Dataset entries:

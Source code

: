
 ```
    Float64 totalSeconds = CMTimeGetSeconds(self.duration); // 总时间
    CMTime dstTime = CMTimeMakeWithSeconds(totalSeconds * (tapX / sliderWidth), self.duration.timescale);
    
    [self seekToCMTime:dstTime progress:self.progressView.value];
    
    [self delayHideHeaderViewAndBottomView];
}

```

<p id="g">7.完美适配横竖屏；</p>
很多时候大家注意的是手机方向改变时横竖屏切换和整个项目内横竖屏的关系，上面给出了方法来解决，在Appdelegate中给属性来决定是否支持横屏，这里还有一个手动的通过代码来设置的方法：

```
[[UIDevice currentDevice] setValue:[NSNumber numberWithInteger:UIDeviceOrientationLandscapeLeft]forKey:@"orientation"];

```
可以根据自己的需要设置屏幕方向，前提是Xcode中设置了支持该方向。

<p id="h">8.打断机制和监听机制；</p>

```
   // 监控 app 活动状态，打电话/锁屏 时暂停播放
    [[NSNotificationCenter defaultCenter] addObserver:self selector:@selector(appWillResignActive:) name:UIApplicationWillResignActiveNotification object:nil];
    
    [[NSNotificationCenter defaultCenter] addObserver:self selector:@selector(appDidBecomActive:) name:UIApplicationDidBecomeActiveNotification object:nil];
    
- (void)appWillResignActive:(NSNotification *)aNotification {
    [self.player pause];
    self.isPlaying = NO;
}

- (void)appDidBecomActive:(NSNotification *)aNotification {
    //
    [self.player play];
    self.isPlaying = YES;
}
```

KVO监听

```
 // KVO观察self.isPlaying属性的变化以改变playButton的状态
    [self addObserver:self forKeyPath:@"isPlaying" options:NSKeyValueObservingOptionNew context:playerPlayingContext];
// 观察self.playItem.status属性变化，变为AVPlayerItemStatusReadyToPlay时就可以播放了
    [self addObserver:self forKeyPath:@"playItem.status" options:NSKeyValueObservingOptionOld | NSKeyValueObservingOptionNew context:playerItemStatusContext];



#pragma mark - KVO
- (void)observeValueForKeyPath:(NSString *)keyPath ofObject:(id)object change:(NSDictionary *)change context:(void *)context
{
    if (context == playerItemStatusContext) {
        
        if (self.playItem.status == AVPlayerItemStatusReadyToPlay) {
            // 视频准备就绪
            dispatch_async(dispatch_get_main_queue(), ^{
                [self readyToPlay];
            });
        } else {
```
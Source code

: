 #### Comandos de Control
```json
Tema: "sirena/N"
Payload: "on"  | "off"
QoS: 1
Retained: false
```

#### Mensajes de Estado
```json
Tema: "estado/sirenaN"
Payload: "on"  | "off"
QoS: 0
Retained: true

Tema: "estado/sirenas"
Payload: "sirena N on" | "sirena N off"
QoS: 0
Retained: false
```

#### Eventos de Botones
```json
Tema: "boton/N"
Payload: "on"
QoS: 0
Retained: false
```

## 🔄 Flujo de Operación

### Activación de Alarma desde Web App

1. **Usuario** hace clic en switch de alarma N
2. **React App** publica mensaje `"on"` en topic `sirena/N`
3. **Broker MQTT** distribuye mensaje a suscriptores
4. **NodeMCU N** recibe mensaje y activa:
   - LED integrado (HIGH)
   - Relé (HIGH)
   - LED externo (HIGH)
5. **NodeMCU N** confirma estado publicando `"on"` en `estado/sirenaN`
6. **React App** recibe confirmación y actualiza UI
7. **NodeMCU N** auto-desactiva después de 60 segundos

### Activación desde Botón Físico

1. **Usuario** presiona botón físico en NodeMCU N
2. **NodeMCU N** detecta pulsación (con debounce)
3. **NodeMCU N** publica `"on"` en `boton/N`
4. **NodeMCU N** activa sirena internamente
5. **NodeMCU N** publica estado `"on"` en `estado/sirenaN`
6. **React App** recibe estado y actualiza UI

What the task requires:
Nothing but an exact reproduction of the entries is wanted.

Exercise answer:
Source code

:
 ```
    Float64 totalSeconds = CMTimeGetSeconds(self.duration); // 总时间
    CMTime dstTime = CMTimeMakeWithSeconds(totalSeconds * (tapX / sliderWidth), self.duration.timescale);
    
    [self seekToCMTime:dstTime progress:self.progressView.value];
    
    [self delayHideHeaderViewAndBottomView];
}

```

<p id="g">7.完美适配横竖屏；</p>
很多时候大家注意的是手机方向改变时横竖屏切换和整个项目内横竖屏的关系，上面给出了方法来解决，在Appdelegate中给属性来决定是否支持横屏，这里还有一个手动的通过代码来设置的方法：

```
[[UIDevice currentDevice] setValue:[NSNumber numberWithInteger:UIDeviceOrientationLandscapeLeft]forKey:@"orientation"];

```
可以根据自己的需要设置屏幕方向，前提是Xcode中设置了支持该方向。

<p id="h">8.打断机制和监听机制；</p>

```
   // 监控 app 活动状态，打电话/锁屏 时暂停播放
    [[NSNotificationCenter defaultCenter] addObserver:self selector:@selector(appWillResignActive:) name:UIApplicationWillResignActiveNotification object:nil];
    
    [[NSNotificationCenter defaultCenter] addObserver:self selector:@selector(appDidBecomActive:) name:UIApplicationDidBecomeActiveNotification object:nil];
    
- (void)appWillResignActive:(NSNotification *)aNotification {
    [self.player pause];
    self.isPlaying = NO;
}

- (void)appDidBecomActive:(NSNotification *)aNotification {
    //
    [self.player play];
    self.isPlaying = YES;
}
```

KVO监听

```
 // KVO观察self.isPlaying属性的变化以改变playButton的状态
    [self addObserver:self forKeyPath:@"isPlaying" options:NSKeyValueObservingOptionNew context:playerPlayingContext];
// 观察self.playItem.status属性变化，变为AVPlayerItemStatusReadyToPlay时就可以播放了
    [self addObserver:self forKeyPath:@"playItem.status" options:NSKeyValueObservingOptionOld | NSKeyValueObservingOptionNew context:playerItemStatusContext];



#pragma mark - KVO
- (void)observeValueForKeyPath:(NSString *)keyPath ofObject:(id)object change:(NSDictionary *)change context:(void *)context
{
    if (context == playerItemStatusContext) {
        
        if (self.playItem.status == AVPlayerItemStatusReadyToPlay) {
            // 视频准备就绪
            dispatch_async(dispatch_get_main_queue(), ^{
                [self readyToPlay];
            });
        } else {
```
Source code

: #### Comandos de Control
```json
Tema: "sirena/N"
Payload: "on"  | "off"
QoS: 1
Retained: false
```

#### Mensajes de Estado
```json
Tema: "estado/sirenaN"
Payload: "on"  | "off"
QoS: 0
Retained: true

Tema: "estado/sirenas"
Payload: "sirena N on" | "sirena N off"
QoS: 0
Retained: false
```

#### Eventos de Botones
```json
Tema: "boton/N"
Payload: "on"
QoS: 0
Retained: false
```

## 🔄 Flujo de Operación

### Activación de Alarma desde Web App

1. **Usuario** hace clic en switch de alarma N
2. **React App** publica mensaje `"on"` en topic `sirena/N`
3. **Broker MQTT** distribuye mensaje a suscriptores
4. **NodeMCU N** recibe mensaje y activa:
   - LED integrado (HIGH)
   - Relé (HIGH)
   - LED externo (HIGH)
5. **NodeMCU N** confirma estado publicando `"on"` en `estado/sirenaN`
6. **React App** recibe confirmación y actualiza UI
7. **NodeMCU N** auto-desactiva después de 60 segundos

### Activación desde Botón Físico

1. **Usuario** presiona botón físico en NodeMCU N
2. **NodeMCU N** detecta pulsación (con debounce)
3. **NodeMCU N** publica `"on"` en `boton/N`
4. **NodeMCU N** activa sirena internamente
5. **NodeMCU N** publica estado `"on"` en `estado/sirenaN`
6. **React App** recibe estado y actualiza UI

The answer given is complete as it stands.